Querido por sus colegas, resultan inolvidables aquellas fotos donde se lo ve a Gabo, sonriente, frente al gran Cronopio con máscara de vampiro, en un mundo de realismo mágico y fantasías atrapado en un sillón que los escritores compartían en una tarde de charlas literarias y “pausas húmedas”, como Julio definía chistosamente a tomar whisky.
Entrañables fueron las cartas que le enviaba a la poetisa argentina Alejandra Pizarnik donde, con determinación, pero también con un profundo amor fraternal, le reclamaba que la quería “viva” y le recordaba que “los verdugos, hoy, matan otra cosa que poetas, ya no queda ni siquiera ese privilegio imperial”.
A través de sus cuentos pude emprender un travelling onírico en el que un pulover azul puede llegar a complicarte la vida y en el que la gente viaja en ómnibus llevando flores, donde un hombre no puede parar de vomitar conejos y en donde el tiempo es otro tiempo mientras suena el saxo de Johnny, o Charlie.

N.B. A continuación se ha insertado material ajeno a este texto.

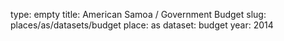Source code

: type: empty
title: American Samoa / Government Budget
slug: places/as/datasets/budget
place: as
dataset: budget
year: 2014
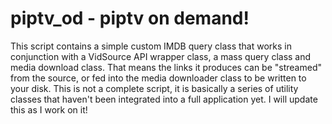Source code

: piptv_od - piptv on demand!
=================================

This script contains a simple custom IMDB query class that works in conjunction with a VidSource API wrapper class, a mass query class and media download class. 
That means the links it produces can be "streamed" from the source, or fed into the media downloader class to be written to your disk. This is not a complete script, it is
basically a series of utility classes that haven't been integrated into a full application yet. I will update this as I work on it!

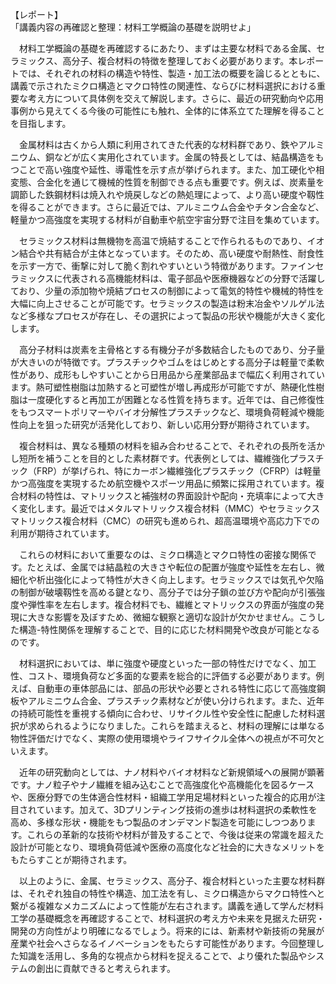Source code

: 【レポート】  
「講義内容の再確認と整理：材料工学概論の基礎を説明せよ」

　材料工学概論の基礎を再確認するにあたり、まずは主要な材料である金属、セラミックス、高分子、複合材料の特徴を整理しておく必要があります。本レポートでは、それぞれの材料の構造や特性、製造・加工法の概要を論じるとともに、講義で示されたミクロ構造とマクロ特性の関連性、ならびに材料選択における重要な考え方について具体例を交えて解説します。さらに、最近の研究動向や応用事例から見えてくる今後の可能性にも触れ、全体的に体系立てた理解を得ることを目指します。

　金属材料は古くから人類に利用されてきた代表的な材料群であり、鉄やアルミニウム、銅などが広く実用化されています。金属の特長としては、結晶構造をもつことで高い強度や延性、導電性を示す点が挙げられます。また、加工硬化や相変態、合金化を通じて機械的性質を制御できる点も重要です。例えば、炭素量を調節した鉄鋼材料は焼入れや焼戻しなどの熱処理によって、より高い硬度や靱性を得ることができます。さらに最近では、アルミニウム合金やチタン合金など、軽量かつ高強度を実現する材料が自動車や航空宇宙分野で注目を集めています。

　セラミックス材料は無機物を高温で焼結することで作られるものであり、イオン結合や共有結合が主体となっています。そのため、高い硬度や耐熱性、耐食性を示す一方で、衝撃に対して脆く割れやすいという特徴があります。ファインセラミックスに代表される高機能材料は、電子部品や医療機器などの分野で活躍しており、少量の添加物や焼結プロセスの制御によって電気的特性や機械的特性を大幅に向上させることが可能です。セラミックスの製造は粉末冶金やソルゲル法など多様なプロセスが存在し、その選択によって製品の形状や機能が大きく変化します。

　高分子材料は炭素を主骨格とする有機分子が多数結合したものであり、分子量が大きいのが特徴です。プラスチックやゴムをはじめとする高分子は軽量で柔軟性があり、成形もしやすいことから日用品から産業部品まで幅広く利用されています。熱可塑性樹脂は加熱すると可塑性が増し再成形が可能ですが、熱硬化性樹脂は一度硬化すると再加工が困難となる性質を持ちます。近年では、自己修復性をもつスマートポリマーやバイオ分解性プラスチックなど、環境負荷軽減や機能性向上を狙った研究が活発化しており、新しい応用分野が期待されています。

　複合材料は、異なる種類の材料を組み合わせることで、それぞれの長所を活かし短所を補うことを目的とした素材群です。代表例としては、繊維強化プラスチック（FRP）が挙げられ、特にカーボン繊維強化プラスチック（CFRP）は軽量かつ高強度を実現するため航空機やスポーツ用品に頻繁に採用されています。複合材料の特性は、マトリックスと補強材の界面設計や配向・充填率によって大きく変化します。最近ではメタルマトリックス複合材料（MMC）やセラミックスマトリックス複合材料（CMC）の研究も進められ、超高温環境や高応力下での利用が期待されています。

　これらの材料において重要なのは、ミクロ構造とマクロ特性の密接な関係です。たとえば、金属では結晶粒の大きさや転位の配置が強度や延性を左右し、微細化や析出強化によって特性が大きく向上します。セラミックスでは気孔や欠陥の制御が破壊靱性を高める鍵となり、高分子では分子鎖の並び方や配向が引張強度や弾性率を左右します。複合材料でも、繊維とマトリックスの界面が強度の発現に大きな影響を及ぼすため、微細な観察と適切な設計が欠かせません。こうした構造-特性関係を理解することで、目的に応じた材料開発や改良が可能となるのです。

　材料選択においては、単に強度や硬度といった一部の特性だけでなく、加工性、コスト、環境負荷など多面的な要素を総合的に評価する必要があります。例えば、自動車の車体部品には、部品の形状や必要とされる特性に応じて高強度鋼板やアルミニウム合金、プラスチック素材などが使い分けられます。また、近年の持続可能性を重視する傾向に合わせ、リサイクル性や安全性に配慮した材料選択が求められるようになりました。これらを踏まえると、材料の理解には単なる物性評価だけでなく、実際の使用環境やライフサイクル全体への視点が不可欠といえます。

　近年の研究動向としては、ナノ材料やバイオ材料など新規領域への展開が顕著です。ナノ粒子やナノ繊維を組み込むことで高強度化や高機能化を図るケースや、医療分野での生体適合性材料・組織工学用足場材料といった複合的応用が注目されています。加えて、3Dプリンティング技術の進歩は材料選択の柔軟性を高め、多様な形状・機能をもつ製品のオンデマンド製造を可能にしつつあります。これらの革新的な技術や材料が普及することで、今後は従来の常識を超えた設計が可能となり、環境負荷低減や医療の高度化など社会的に大きなメリットをもたらすことが期待されます。

　以上のように、金属、セラミックス、高分子、複合材料といった主要な材料群は、それぞれ独自の特性や構造、加工法を有し、ミクロ構造からマクロ特性へと繋がる複雑なメカニズムによって性能が左右されます。講義を通して学んだ材料工学の基礎概念を再確認することで、材料選択の考え方や未来を見据えた研究・開発の方向性がより明確になるでしょう。将来的には、新素材や新技術の発展が産業や社会へさらなるイノベーションをもたらす可能性があります。今回整理した知識を活用し、多角的な視点から材料を捉えることで、より優れた製品やシステムの創出に貢献できると考えられます。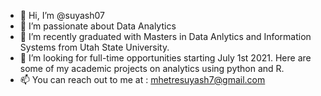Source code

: - 👋 Hi, I’m @suyash07
- 👀 I’m passionate about Data Analytics
- 🌱 I’m recently graduated with Masters in Data Anlytics and Information Systems from Utah State University.
- 💞️ I’m looking for full-time opportunities starting July 1st 2021. Here are some of my academic projects on analytics using python and R.
- 📫 You can reach out to me at : mhetresuyash7@gmail.com

<!---
suyash07/suyash07 is a ✨ special ✨ repository because its `README.md` (this file) appears on your GitHub profile.
You can click the Preview link to take a look at your changes.
--->
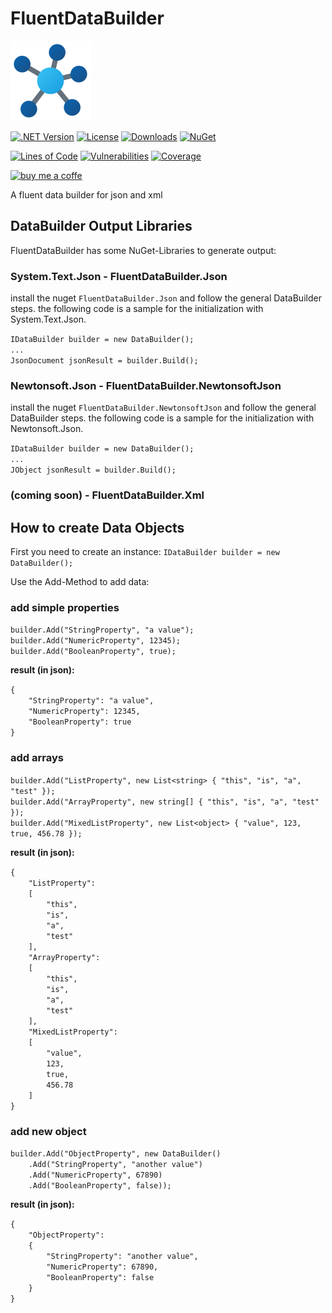 # FluentDataBuilder

![html-compiler-tool](https://raw.githubusercontent.com/lk-code/fluent-data-builder/main/icon_128.png)

[![.NET Version](https://img.shields.io/badge/dotnet%20version-net6.0-blue?style=flat-square)](https://www.nuget.org/packages/FluentDataBuilder/)
[![License](https://img.shields.io/github/license/lk-code/fluent-data-builder.svg?style=flat-square)](https://github.com/lk-code/fluent-data-builder/blob/master/LICENSE)
[![Downloads](https://img.shields.io/nuget/dt/FluentDataBuilder.svg?style=flat-square)](https://www.nuget.org/packages/FluentDataBuilder/)
[![NuGet](https://img.shields.io/nuget/v/FluentDataBuilder.svg?style=flat-square)](https://www.nuget.org/packages/FluentDataBuilder/)

[![Lines of Code](https://sonarcloud.io/api/project_badges/measure?project=lk-code_fluent-data-builder&metric=ncloc)](https://sonarcloud.io/summary/new_code?id=lk-code_fluent-data-builder)
[![Vulnerabilities](https://sonarcloud.io/api/project_badges/measure?project=lk-code_fluent-data-builder&metric=vulnerabilities)](https://sonarcloud.io/summary/new_code?id=lk-code_fluent-data-builder)
[![Coverage](https://sonarcloud.io/api/project_badges/measure?project=lk-code_fluent-data-builder&metric=coverage)](https://sonarcloud.io/summary/new_code?id=lk-code_fluent-data-builder)

[![buy me a coffe](https://cdn.buymeacoffee.com/buttons/v2/default-yellow.png)](https://www.buymeacoffee.com/lk.code)

A fluent data builder for json and xml

## DataBuilder Output Libraries

FluentDataBuilder has some NuGet-Libraries to generate output:

### System.Text.Json - FluentDataBuilder.Json

install the nuget `FluentDataBuilder.Json` and follow the general DataBuilder steps. the following code is a sample for the initialization with System.Text.Json.

`IDataBuilder builder = new DataBuilder();`<br />
`...`<br />
`JsonDocument jsonResult = builder.Build();`<br />

### Newtonsoft.Json - FluentDataBuilder.NewtonsoftJson

install the nuget `FluentDataBuilder.NewtonsoftJson` and follow the general DataBuilder steps. the following code is a sample for the initialization with Newtonsoft.Json.

`IDataBuilder builder = new DataBuilder();`<br />
`...`<br />
`JObject jsonResult = builder.Build();`<br />

### (coming soon) - FluentDataBuilder.Xml

## How to create Data Objects

First you need to create an instance:
`IDataBuilder builder = new DataBuilder();`<br />

Use the Add-Method to add data:

### add simple properties

`builder.Add("StringProperty", "a value");`<br />
`builder.Add("NumericProperty", 12345);`<br />
`builder.Add("BooleanProperty", true);`<br />

**result (in json):**

`{`<br />
`    "StringProperty": "a value",`<br />
`    "NumericProperty": 12345,`<br />
`    "BooleanProperty": true`<br />
`}`<br />

### add arrays

`builder.Add("ListProperty", new List<string> { "this", "is", "a", "test" });`<br />
`builder.Add("ArrayProperty", new string[] { "this", "is", "a", "test" });`<br />
`builder.Add("MixedListProperty", new List<object> { "value", 123, true, 456.78 });`<br />

**result (in json):**

`{`<br />
`    "ListProperty":`<br />
`    [`<br />
`        "this",`<br />
`        "is",`<br />
`        "a",`<br />
`        "test"`<br />
`    ],`<br />
`    "ArrayProperty":`<br />
`    [`<br />
`        "this",`<br />
`        "is",`<br />
`        "a",`<br />
`        "test"`<br />
`    ],`<br />
`    "MixedListProperty":`<br />
`    [`<br />
`        "value",`<br />
`        123,`<br />
`        true,`<br />
`        456.78`<br />
`    ]`<br />
`}`<br />

### add new object

`builder.Add("ObjectProperty", new DataBuilder()`<br />
`    .Add("StringProperty", "another value")`<br />
`    .Add("NumericProperty", 67890)`<br />
`    .Add("BooleanProperty", false));`<br />

**result (in json):**

`{`<br />
`    "ObjectProperty":`<br />
`    {`<br />
`        "StringProperty": "another value",`<br />
`        "NumericProperty": 67890,`<br />
`        "BooleanProperty": false`<br />
`    }`<br />
`}`<br />
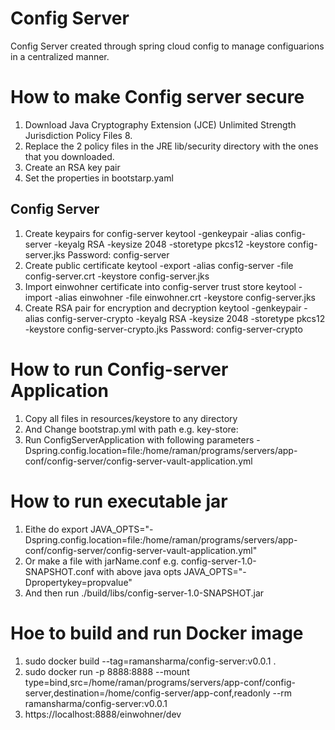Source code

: # Config Server

Config Server created through spring cloud config to manage configuarions in a centralized manner.

How to make Config server secure
================================
1. Download Java Cryptography Extension (JCE) Unlimited Strength Jurisdiction Policy Files 8.
2. Replace the 2 policy files in the JRE lib/security directory with the ones that you downloaded.
3. Create an RSA key pair
4. Set the properties in bootstarp.yaml
    
Config Server
-------------
1. Create keypairs for config-server
 keytool -genkeypair -alias config-server -keyalg RSA -keysize 2048 -storetype pkcs12 -keystore config-server.jks
 Password: config-server
2. Create public certificate
 keytool -export -alias config-server -file config-server.crt -keystore config-server.jks
3. Import einwohner certificate into config-server trust store
 keytool -import -alias einwohner -file einwohner.crt -keystore config-server.jks
4. Create RSA pair for encryption and decryption
  keytool -genkeypair -alias config-server-crypto -keyalg RSA -keysize 2048 -storetype pkcs12 -keystore config-server-crypto.jks
  Password: config-server-crypto

How to run Config-server Application
=====================================
1. Copy all files in resources/keystore to any directory
2. And Change bootstrap.yml with path e.g. key-store:
3. Run ConfigServerApplication with following parameters -Dspring.config.location=file:/home/raman/programs/servers/app-conf/config-server/config-server-vault-application.yml

How to run executable jar
=========================
1. Eithe do export JAVA_OPTS="-Dspring.config.location=file:/home/raman/programs/servers/app-conf/config-server/config-server-vault-application.yml"
2. Or make a file with jarName.conf e.g. config-server-1.0-SNAPSHOT.conf with above java opts JAVA_OPTS="-Dpropertykey=propvalue" 
5. And then run ./build/libs/config-server-1.0-SNAPSHOT.jar

Hoe to build and run Docker image
=================================
1. sudo docker build --tag=ramansharma/config-server:v0.0.1 .
2. sudo docker run -p 8888:8888 --mount type=bind,src=/home/raman/programs/servers/app-conf/config-server,destination=/home/config-server/app-conf,readonly --rm ramansharma/config-server:v0.0.1
3. https://localhost:8888/einwohner/dev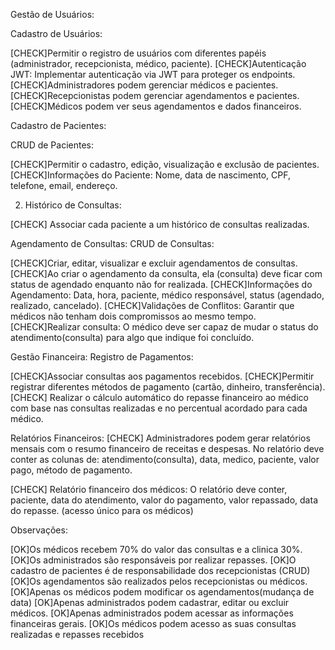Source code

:Gestão de Usuários:

Cadastro de Usuários:


[CHECK]Permitir o registro de usuários com diferentes papéis (administrador, recepcionista, médico, paciente).
[CHECK]Autenticação JWT: Implementar autenticação via JWT para proteger os endpoints.
[CHECK]Administradores podem gerenciar médicos e pacientes.
[CHECK]Recepcionistas podem gerenciar agendamentos e pacientes.
[CHECK]Médicos podem ver seus agendamentos e dados financeiros.


Cadastro de Pacientes:

CRUD de Pacientes:

  
[CHECK]Permitir o cadastro, edição, visualização e exclusão de pacientes.
[CHECK]Informações do Paciente: Nome, data de nascimento, CPF, telefone, email, endereço.

2. Histórico de Consultas:

[CHECK] Associar cada paciente a um histórico de consultas realizadas.

Agendamento de Consultas:
CRUD de Consultas:

[CHECK]Criar, editar, visualizar e excluir agendamentos de consultas.
[CHECK]Ao criar o agendamento da consulta, ela (consulta) deve ficar com status de agendado enquanto não for realizada.
[CHECK]Informações do Agendamento: Data, hora, paciente, médico responsável, status (agendado, realizado, cancelado).
[CHECK]Validações de Conflitos: Garantir que médicos não tenham dois compromissos ao mesmo tempo.
[CHECK]Realizar consulta: O médico deve ser capaz de mudar o status do atendimento(consulta) para algo que indique foi concluído.


Gestão Financeira:
Registro de Pagamentos:

[CHECK]Associar consultas aos pagamentos recebidos.
[CHECK]Permitir registrar diferentes métodos de pagamento (cartão, dinheiro, transferência).
[CHECK] Realizar o cálculo automático do repasse financeiro ao médico com base nas consultas realizadas e no
percentual acordado para cada médico.


Relatórios Financeiros:
[CHECK] Administradores podem gerar relatórios mensais com o resumo financeiro de receitas e despesas. No relatório deve conter as colunas de: atendimento(consulta), data, medico, paciente, valor pago, método de pagamento.

[CHECK] Relatório financeiro dos médicos: O relatório deve conter, paciente, data do atendimento, valor do pagamento, valor repassado, data do repasse. (acesso único para os médicos)

Observações:

[OK]Os médicos recebem 70% do valor das consultas e a clinica 30%.
[OK]Os administrados são responsáveis por realizar repasses.
[OK]O cadastro de pacientes é de responsabilidade dos recepcionistas (CRUD)
[OK]Os agendamentos são realizados pelos recepcionistas ou médicos.
[OK]Apenas os médicos podem modificar os agendamentos(mudança de data)
[OK]Apenas administrados podem cadastrar, editar ou excluir médicos.
[OK]Apenas administrados podem acessar as informações financeiras gerais.
[OK]Os médicos podem acesso as suas consultas realizadas e repasses recebidos

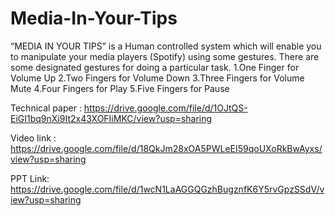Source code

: # Media-In-Your-Tips
“MEDIA IN YOUR TIPS” is a Human controlled system which will enable you to manipulate your media players (Spotify) using some gestures.
There are some designated gestures for doing a particular task. 
1.One Finger for Volume Up
2.Two Fingers for Volume Down
3.Three Fingers for Volume Mute
4.Four Fingers for Play
5.Five Fingers for Pause

Technical paper : https://drive.google.com/file/d/1OJtQS-EiGI1bq9nXi9It2x43XOFIiMKC/view?usp=sharing

Video link : https://drive.google.com/file/d/18QkJm28xOA5PWLeEI59qoUXoRkBwAyxs/view?usp=sharing

PPT Link: https://drive.google.com/file/d/1wcN1LaAGGQGzhBugznfK6Y5rvGpzSSdV/view?usp=sharing
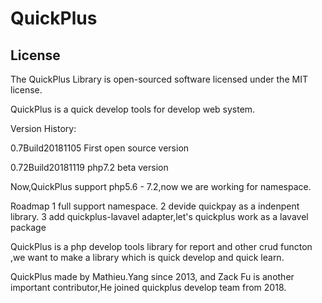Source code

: # QuickPlus 

## License

The QuickPlus Library is open-sourced software licensed under the MIT license.
 

QuickPlus is a quick develop tools for develop web system.

Version History:

0.7Build20181105  First open source version

0.72Build20181119  php7.2 beta version 
  
 Now,QuickPlus support php5.6 - 7.2,now we are working for namespace.
 
 
 Roadmap 
 1 full support namespace.
 2 devide quickpay as a indenpent library.
 3 add quickplus-lavavel adapter,let's quickplus work as a lavavel package
 
 
 QuickPlus is a php develop tools library for report and other crud functon ,we want to make a library which is  quick develop and quick learn.
 
 QuickPlus made by Mathieu.Yang since 2013, and Zack Fu is another important contributor,He joined quickplus develop team from 2018.
 
 




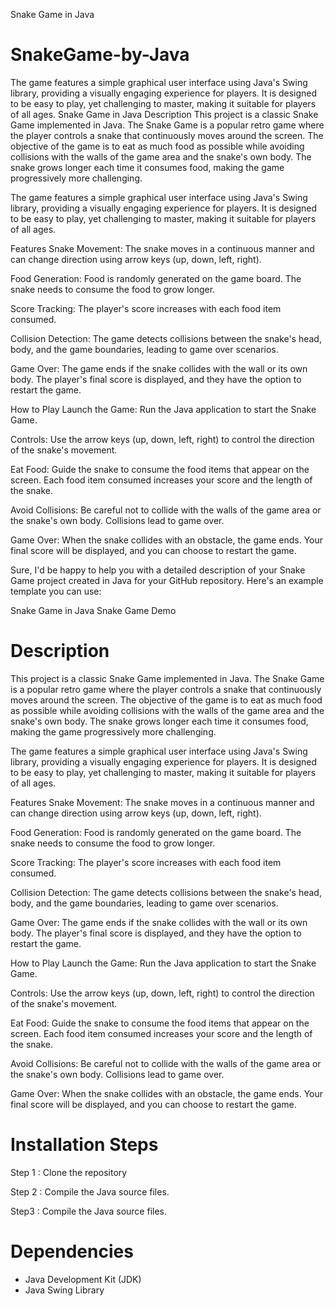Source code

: Snake Game in Java

# SnakeGame-by-Java
The game features a simple graphical user interface using Java's Swing library, providing a visually engaging experience for players. It is designed to be easy to play, yet challenging to master, making it suitable for players of all ages.
Snake Game in Java
Description
This project is a classic Snake Game implemented in Java. The Snake Game is a popular retro game where the player controls a snake that continuously moves around the screen. The objective of the game is to eat as much food as possible while avoiding collisions with the walls of the game area and the snake's own body. The snake grows longer each time it consumes food, making the game progressively more challenging.

The game features a simple graphical user interface using Java's Swing library, providing a visually engaging experience for players. It is designed to be easy to play, yet challenging to master, making it suitable for players of all ages.

Features
Snake Movement: The snake moves in a continuous manner and can change direction using arrow keys (up, down, left, right).

Food Generation: Food is randomly generated on the game board. The snake needs to consume the food to grow longer.

Score Tracking: The player's score increases with each food item consumed.

Collision Detection: The game detects collisions between the snake's head, body, and the game boundaries, leading to game over scenarios.

Game Over: The game ends if the snake collides with the wall or its own body. The player's final score is displayed, and they have the option to restart the game.

How to Play
Launch the Game: Run the Java application to start the Snake Game.

Controls: Use the arrow keys (up, down, left, right) to control the direction of the snake's movement.

Eat Food: Guide the snake to consume the food items that appear on the screen. Each food item consumed increases your score and the length of the snake.

Avoid Collisions: Be careful not to collide with the walls of the game area or the snake's own body. Collisions lead to game over.

Game Over: When the snake collides with an obstacle, the game ends. Your final score will be displayed, and you can choose to restart the game.


Sure, I'd be happy to help you with a detailed description of your Snake Game project created in Java for your GitHub repository. Here's an example template you can use:

Snake Game in Java
Snake Game Demo <!-- Replace with a GIF or screenshot of your game -->

# Description
This project is a classic Snake Game implemented in Java. The Snake Game is a popular retro game where the player controls a snake that continuously moves around the screen. The objective of the game is to eat as much food as possible while avoiding collisions with the walls of the game area and the snake's own body. The snake grows longer each time it consumes food, making the game progressively more challenging.

The game features a simple graphical user interface using Java's Swing library, providing a visually engaging experience for players. It is designed to be easy to play, yet challenging to master, making it suitable for players of all ages.

Features
Snake Movement: The snake moves in a continuous manner and can change direction using arrow keys (up, down, left, right).

Food Generation: Food is randomly generated on the game board. The snake needs to consume the food to grow longer.

Score Tracking: The player's score increases with each food item consumed.

Collision Detection: The game detects collisions between the snake's head, body, and the game boundaries, leading to game over scenarios.

Game Over: The game ends if the snake collides with the wall or its own body. The player's final score is displayed, and they have the option to restart the game.

How to Play
Launch the Game: Run the Java application to start the Snake Game.

Controls: Use the arrow keys (up, down, left, right) to control the direction of the snake's movement.

Eat Food: Guide the snake to consume the food items that appear on the screen. Each food item consumed increases your score and the length of the snake.

Avoid Collisions: Be careful not to collide with the walls of the game area or the snake's own body. Collisions lead to game over.

Game Over: When the snake collides with an obstacle, the game ends. Your final score will be displayed, and you can choose to restart the game.

# Installation Steps

 Step 1 :  Clone the repository

 Step 2 : Compile the Java source files.

 Step3 : Compile the Java source files.


 # Dependencies
 
  * Java Development Kit (JDK)
  * Java Swing Library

Y… ¡Cómo olvidar a Torito! , cómo no recordar su emoción cuando le compró el terreno a la vieja y, como buena espectadora de un espectáculo de boxeo, entre trompada va, trompada viene, me subo al ring a verlo hasta que “meta dormir nomás toda la noche dale que dale”.
Gracias a Cortázar aprendí que, con una piedrita, y a través de sus novelas y cuentos, se podía llegar al cielo y volver a sentirse un niño, donde lo fantástico y las casualidades son lo menos casuales del mundo. ¿Será por estas cosas que todos queremos tanto a Julio?
“Cocó” para la familia, “El Oso” para Carol, su último y gran amor. “Julio Denis”, para los que acompañaron sus primeros pasos como poeta. “El gran cronopio” para sus fieles lectores, como lo soy yo.
Me parece poéticamente bello y reconfortante creer que hoy Julio no está en Montparnasse, sino que se encuentra a bordo de Fafner, como un autonauta de una cosmopista donde puede ser, al fin, eternamente niño en su casa de Banfield, eternamente Cronopio, y amado, y argentino, y francés, y por sobre todo latinoaméricano, sobrevolando a la Nicaragua tan violentamente dulce, como escritor, como militante, como profe de Bolívar y acérrimo defensor de los derechos de los Cronopios, perdidos y dolientes, en un mundo de Famas.